TASK BRIEF: Using "usage" as the search string, find the matching lines below and copy them.

DATASET RECORDS:
*** Block opens ***
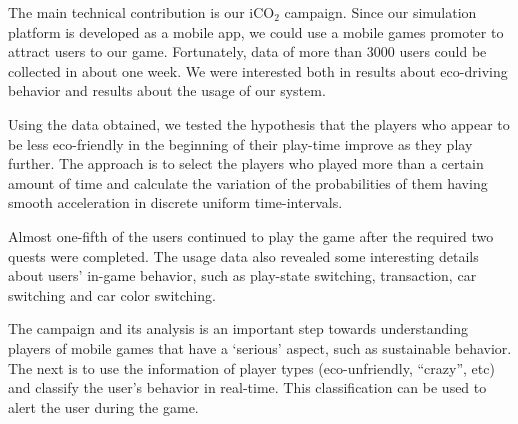 \documentclass[preprint,authoryear,12pt]{elsarticle}
\newcommand{\hlc}[2][yellow]{ {\sethlcolor{#1} \hl{#2}} }
\begin{document}
The main technical contribution is our iCO$_2$ campaign. Since our simulation platform is developed as a mobile app, we could use a mobile games promoter to attract users to our game. Fortunately, data of more than 3000 users could be collected in about one week. We were interested both in results about eco-driving behavior and results about the usage of our system.

Using the data obtained, we tested the hypothesis that the players who appear to be less eco-friendly in the beginning of their play-time improve as they play further. The approach is to select the players who played more than a certain amount of time and calculate the variation of the probabilities of them having smooth acceleration in discrete uniform time-intervals.


Almost one-fifth of the users continued to play the game after the required two quests were completed. The usage data also revealed some interesting details about users' in-game behavior, such as play-state switching, transaction, car switching and car color switching.




The campaign and its analysis is an important step towards understanding players of mobile games that have a `serious' aspect, such as sustainable behavior. The next is to use the information of player types (eco-unfriendly, ``crazy'', etc) and classify the user's behavior in real-time. This classification can be used to alert the user during the game.
\end{document}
*** Block closes ***
TASK SOLUTION:
The main technical contribution is our iCO$_2$ campaign. Since our simulation platform is developed as a mobile app, we could use a mobile games promoter to attract users to our game. Fortunately, data of more than 3000 users could be collected in about one week. We were interested both in results about eco-driving behavior and results about the usage of our system.
Almost one-fifth of the users continued to play the game after the required two quests were completed. The usage data also revealed some interesting details about users' in-game behavior, such as play-state switching, transaction, car switching and car color switching.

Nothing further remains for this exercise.